More dynamic offline subgroups could revitalize debate and challenge functions by design. Where now informal groups self-identify and carry on the discussion, a shadow group should also be identified to specifically come up with a competing dialogue on the problems, solutions and options. By having two separate ideas coming together there is more of a chance that a stronger analysis and better options will result.

Currently there is no reward structure in place to encourage participation and a capacity for tension and challenge. A monetary reward is often ideal, but in this scenario it would be difficult to measure and value the individual’s contribution, and more likely to lead to a new level of resentments. The most cost effective and easy to implement solution is the simplest and most effective one- for leadership to provide positive feedback by Bartlett himself. For example, Bartlett could recognize individual executive. who respectfully promote challenge to constructions of problems and solutions informally (“I really like that you brought up that challenge”) as well as formally (in the form of a memo, award for MVP of decision making, etc.).

There are of course costs and opportunity costs associated with these improvements. Training to increase the capacity of executives to accept tension and challenge will cost a half or day of time as well as a small budget for a work shop accommodation and a facilitator. Given that the savings of making better decisions can be huge for a rapidly growing company this could be well worthwhile.

Developing a more dynamic subgroup analysis process will require time as the group discussed this idea and comes up with terms for how it would work. Without buy-in from the group it is unlikely to work. There would also be an element of practice and trial and error involved, until the process was working as envisioned. The budget costs of this would be minimal, and again the potential result is a refinement of the existing system that will lead to better decisions, save on expenditures and make more profits.

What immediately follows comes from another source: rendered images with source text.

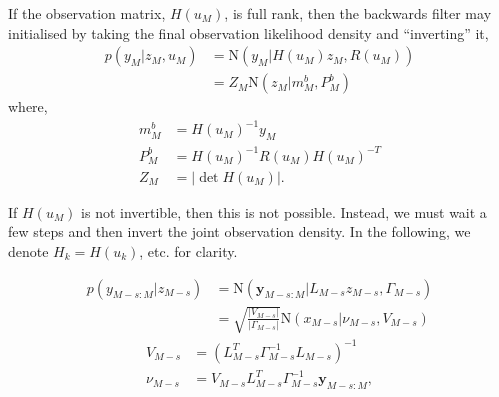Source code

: \documentclass[twocolumn]{autart}    %
\begin{document}
If the observation matrix, $H(u_M)$, is full rank, then the backwards filter may initialised by taking the final observation likelihood density and ``inverting'' it,
%
\begin{equation}
\begin{split}
  p(y_M | z_M, u_M) &= \mathrm{N}( y_M | H(u_M) z_M , R(u_M) ) \\
  &= Z_M \mathrm{N}( z_M | m_M^b , P_M^b )
\end{split}
\end{equation}
%
where,
%
\begin{equation}
\begin{split}
  m_M^b &= H(u_M)^{-1} y_M \\
  P_M^b &= H(u_M)^{-1} R(u_M) H(u_M)^{-T} \\
  Z_M   &= |\det H(u_M)|     .
\end{split}
\end{equation}

If $H(u_M)$ is not invertible, then this is not possible. Instead, we must wait a few steps and then invert the joint observation density. In the following, we denote $H_k = H(u_k)$, etc. for clarity.

\begin{equation}
\begin{split}
 p(y_{M-s:M}|z_{M-s}) &= \mathrm{N}( \mathbf{y}_{M-s:M} | L_{M-s} z_{M-s}, \Gamma_{M-s} ) \\
 &= \sqrt{\frac{|V_{M-s}|}{|\Gamma_{M-s}|}} \mathrm{N}(x_{M-s} | \nu_{M-s}, V_{M-s} )
\end{split}
\end{equation}
\begin{equation}
\begin{split}
 V_{M-s} & = (L_{M-s}^T \Gamma_{M-s}^{-1} L_{M-s})^{-1} \\
 \nu_{M-s} & = V_{M-s} L_{M-s}^T \Gamma_{M-s}^{-1} \mathbf{y}_{M-s:M}     ,
\end{split}
\end{equation}
\end{document}
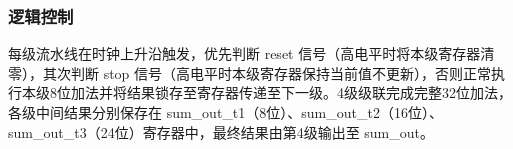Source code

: \subsubsection{逻辑控制}
每级流水线在时钟上升沿触发，优先判断 reset 信号（高电平时将本级寄存器清零），其次判断 stop 信号（高电平时本级寄存器保持当前值不更新），否则正常执行本级8位加法并将结果锁存至寄存器传递至下一级。4级级联完成完整32位加法，各级中间结果分别保存在 sum\_out\_t1（8位）、sum\_out\_t2（16位）、sum\_out\_t3（24位）寄存器中，最终结果由第4级输出至 sum\_out。

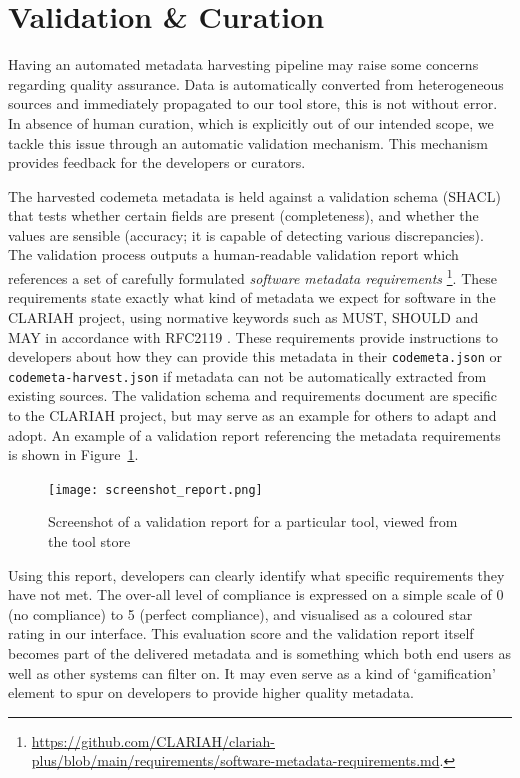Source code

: \documentclass[a4paper,11pt]{article}
\begin{document}

\section{Validation \& Curation}

Having an automated metadata harvesting pipeline may raise some concerns
regarding quality assurance. Data is automatically converted from heterogeneous
sources and immediately propagated to our tool store, this is not without
error. In absence of human curation, which is explicitly out of our intended
scope, we tackle this issue through an automatic validation mechanism. This mechanism provides
feedback for the developers or curators.

The harvested codemeta metadata is held against a validation schema (SHACL)
that tests whether certain fields are present (completeness), and whether the
values are sensible (accuracy; it is capable of detecting various
discrepancies). The validation process outputs a human-readable validation
report which references a set of carefully formulated \emph{software metadata
requirements}
\footnote{\url{https://github.com/CLARIAH/clariah-plus/blob/main/requirements/software-metadata-requirements.md}.}.
These requirements state exactly what kind of metadata we expect for software
in the CLARIAH project, using normative keywords such as \textsc{MUST}, \textsc{SHOULD} and \textsc{MAY}
in accordance with RFC2119 \citep{RFC2119}. These requirements provide
instructions to developers about how they can provide this metadata in
their \texttt{codemeta.json} or \texttt{codemeta-harvest.json} if metadata can not be
automatically extracted from existing sources. The validation schema and
requirements document are specific to the CLARIAH project, but may serve as an
example for others to adapt and adopt. An example of a validation report
referencing the metadata requirements is shown in
Figure~\ref{fig:validationreport}.

\begin{figure}[h]
\begin{center}
\texttt{[image: screenshot\_report.png]}
\caption{Screenshot of a validation report for a particular tool, viewed from the tool store}
\label{fig:validationreport}
\end{center}
\end{figure}

Using this report, developers can clearly identify what specific requirements
they have not met. The over-all level of compliance is expressed on a simple
scale of 0 (no compliance) to 5 (perfect compliance), and visualised as a
coloured star rating in our interface. This evaluation score and the validation
report itself becomes part of the delivered metadata and is something which
both end users as well as other systems can filter on. It may even serve as a
kind of `gamification' element to spur on developers to provide higher quality
metadata.
\end{document}
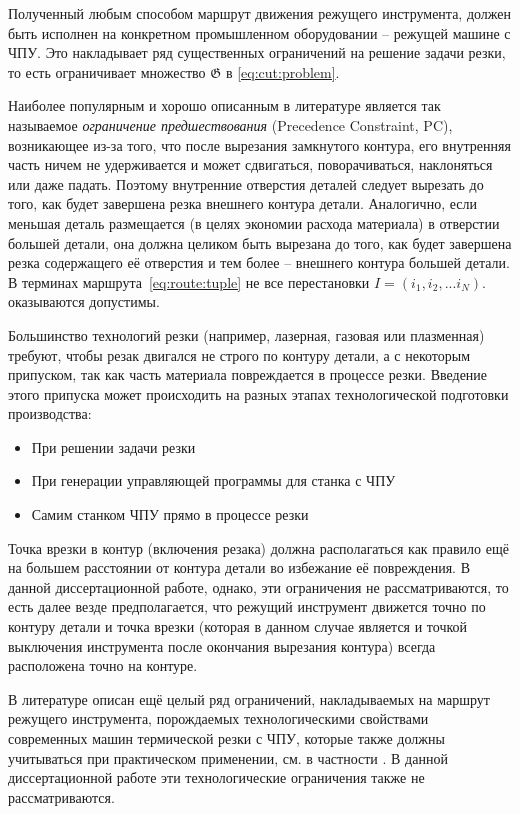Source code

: Полученный любым способом
маршрут движения режущего инструмента,
должен быть исполнен
на конкретном промышленном оборудовании --
режущей машине с ЧПУ.
Это накладывает ряд
существенных ограничений
на решение задачи резки,
то есть ограничивает множество
$\mathfrak G$ в \eqref{eq:cut:problem}.

Наиболее популярным и хорошо описанным в литературе
является так называемое
{\it ограничение предшествования}
(Precedence Constraint, PC),
возникающее из-за того,
что
после вырезания замкнутого контура,
его внутренняя часть ничем не удерживается
и может сдвигаться, поворачиваться, наклоняться
или даже падать.
Поэтому внутренние отверстия деталей следует
вырезать до того,
как будет завершена резка
внешнего контура детали.
Аналогично,
если меньшая деталь размещается
(в целях экономии расхода материала)
в отверстии большей детали,
она должна целиком быть вырезана
до того,
как будет завершена резка
содержащего её отверстия
и тем более --
внешнего контура большей детали.
В терминах маршрута~\eqref{eq:route:tuple}
не все перестановки
$I = (i_1, i_2, ... i_N)$.
оказываются допустимы.

Большинство технологий резки
(например, лазерная, газовая или плазменная)
требуют,
чтобы резак двигался не строго по контуру детали,
а с некоторым припуском,
так как часть материала повреждается в процессе резки.
Введение этого припуска может происходить
на разных этапах технологической подготовки производства:
\begin{itemize}
  \item
  При решении задачи резки
  \item
  При генерации управляющей программы для станка с ЧПУ
  \item
  Самим станком ЧПУ прямо в процессе резки
\end{itemize}

Точка врезки в контур
(включения резака)
должна располагаться
как правило ещё на большем расстоянии
от контура детали
во избежание её повреждения.
В данной диссертационной работе,
однако,
эти ограничения не рассматриваются,
то есть
далее везде предполагается,
что режущий инструмент движется точно по контуру детали
и точка врезки
(которая в данном случае
является и точкой выключения инструмента
после окончания вырезания контура)
всегда расположена точно на контуре.

В литературе описан
ещё целый ряд ограничений,
накладываемых на маршрут режущего инструмента,
порождаемых
технологическими свойствами
современных машин термической резки с ЧПУ,
которые также должны учитываться
при практическом применении,
см. в частности
\cite{Sozopol,Miskolc}.
В данной диссертационной работе
эти технологические ограничения также не рассматриваются.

The reward system would be similarly easy to implement, however it may take Mr. Bartlett some time and professional coaching to get it right. It is unlikely that an individual can correctly self-assess the uptake or the response to the rewards of their positive feedback, and a professional organizational psychologist or similar could assist by initialling monitoring Bartlett’s attempts to reward challenge and provide him with feedback.

The proposed process would be better than the current process as these refinements reduce the hesitation and discomfort associated with bringing up less popular views or options. The result is a more dynamic inclusion of that which is hidden and unclear, strengthening decision making by strengthening the psychology of that process.